Ryder was out of his truck. And he was dressed for roping, in his faded jeans, a black T-shirt and nearly worn-out roper boots.
“You going with me?” He tossed the question before he reached the barn. His grin was big, and he was acting as if there was nothing wrong between them. Andie wished she could do the same.
“I don’t know.”
Etta’s brows went up and she shrugged. “I’m going in the house. I have a roast on and it needs potatoes.”
Andie watched her grandmother walk away and then she turned her attention back to Ryder. He scratched his chin and waited.

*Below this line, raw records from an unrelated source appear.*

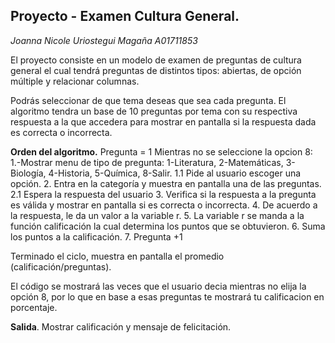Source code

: ## **Proyecto - Examen Cultura General.**
*Joanna Nicole Uriostegui Magaña*
*A01711853*

El proyecto consiste en un modelo de examen de preguntas de cultura general el cual tendrá preguntas de distintos tipos: abiertas, de opción múltiple y relacionar columnas.

Podrás seleccionar de que tema deseas que sea cada pregunta. El algoritmo tendra un base de 10 preguntas por tema con su respectiva respuesta a la que accedera para mostrar en pantalla si la respuesta dada es correcta o incorrecta. 

**Orden del algoritmo.**
Pregunta = 1
Mientras no se seleccione la opcion 8:
1.-Mostrar menu de tipo de pregunta:
         1-Literatura, 2-Matemáticas, 3-Biología, 4-Historia, 5-Química, 8-Salir.
   1.1 Pide al usuario escoger una opción.
2. Entra en la categoría y muestra en pantalla una de las preguntas.
   2.1 Espera la respuesta del usuario
3. Verifica si la respuesta a la pregunta es válida y mostrar en pantalla si es correcta o incorrecta. 
4. De acuerdo a la respuesta, le da un valor a la variable r.
5. La variable r se manda a la función calificación la cual determina los puntos que se obtuvieron.
6. Suma los puntos a la calificación.
7. Pregunta +1

 Terminado el ciclo, muestra en pantalla el promedio (calificación/preguntas).

El código se mostrará las veces que el usuario decia mientras no elija la opción 8, por lo que en base a esas preguntas te mostrará tu calificacion en porcentaje.

**Salida**.
Mostrar calificación y mensaje de felicitación.
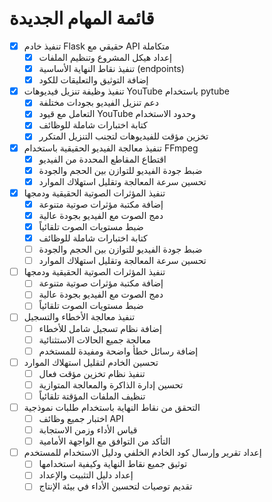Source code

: # قائمة المهام الجديدة

- [x] تنفيذ خادم Flask حقيقي مع API متكاملة
  - [x] إعداد هيكل المشروع وتنظيم الملفات
  - [x] تنفيذ نقاط النهاية الأساسية (endpoints)
  - [x] إضافة التوثيق والتعليقات للكود
  
- [x] تنفيذ وظيفة تنزيل فيديوهات YouTube باستخدام pytube
  - [x] دعم تنزيل الفيديو بجودات مختلفة
  - [x] التعامل مع قيود YouTube وحدود الاستخدام
  - [x] كتابة اختبارات شاملة للوظائف
  - [x] تخزين مؤقت للفيديوهات لتجنب التنزيل المتكرر
  
- [x] تنفيذ معالجة الفيديو الحقيقية باستخدام FFmpeg
  - [x] اقتطاع المقاطع المحددة من الفيديو
  - [x] ضبط جودة الفيديو للتوازن بين الحجم والجودة
  - [x] تحسين سرعة المعالجة وتقليل استهلاك الموارد
  
- [x] تنفيذ المؤثرات الصوتية الحقيقية ودمجها
  - [x] إضافة مكتبة مؤثرات صوتية متنوعة
  - [x] دمج الصوت مع الفيديو بجودة عالية
  - [x] ضبط مستويات الصوت تلقائياً
  - [x] كتابة اختبارات شاملة للوظائف
  - [ ] ضبط جودة الفيديو للتوازن بين الحجم والجودة
  - [ ] تحسين سرعة المعالجة وتقليل استهلاك الموارد
  
- [ ] تنفيذ المؤثرات الصوتية الحقيقية ودمجها
  - [ ] إضافة مكتبة مؤثرات صوتية متنوعة
  - [ ] دمج الصوت مع الفيديو بجودة عالية
  - [ ] ضبط مستويات الصوت تلقائياً
  
- [ ] تنفيذ معالجة الأخطاء والتسجيل
  - [ ] إضافة نظام تسجيل شامل للأخطاء
  - [ ] معالجة جميع الحالات الاستثنائية
  - [ ] إضافة رسائل خطأ واضحة ومفيدة للمستخدم
  
- [ ] تحسين الخادم لتقليل استهلاك الموارد
  - [ ] تنفيذ نظام تخزين مؤقت فعال
  - [ ] تحسين إدارة الذاكرة والمعالجة المتوازية
  - [ ] تنظيف الملفات المؤقتة تلقائياً
  
- [ ] التحقق من نقاط النهاية باستخدام طلبات نموذجية
  - [ ] اختبار جميع وظائف API
  - [ ] قياس الأداء وزمن الاستجابة
  - [ ] التأكد من التوافق مع الواجهة الأمامية
  
- [ ] إعداد تقرير وإرسال كود الخادم الخلفي ودليل الاستخدام للمستخدم
  - [ ] توثيق جميع نقاط النهاية وكيفية استخدامها
  - [ ] إعداد دليل التثبيت والإعداد
  - [ ] تقديم توصيات لتحسين الأداء في بيئة الإنتاج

And she didn’t know what he wanted to hear.
“Come on, Andie, we’ve always roped on Sunday evenings.”
It was what they’d done, as best friends. And they hadn’t minded separating from time to time. She’d go out with James or one of the other guys. She’d watch, without jealousy, when he helped Vicki Summers into his truck. No jealousy at all.
Because they’d been best friends.
But today nausea rolled in her stomach and she couldn’t think about leaving with him, or him leaving with Vicki afterward. And that wasn’t the way it was supposed to happen.
“I can’t go, not tonight.”
“I don’t want to lose you.” He took off his white cowboy hat and held it at his side. “I wish we could go back and…”
“Think a little more clearly? Take time to breathe deep and walk away?” She shook her head. “We can’t. We made a choice and now we have the consequences of that choice.”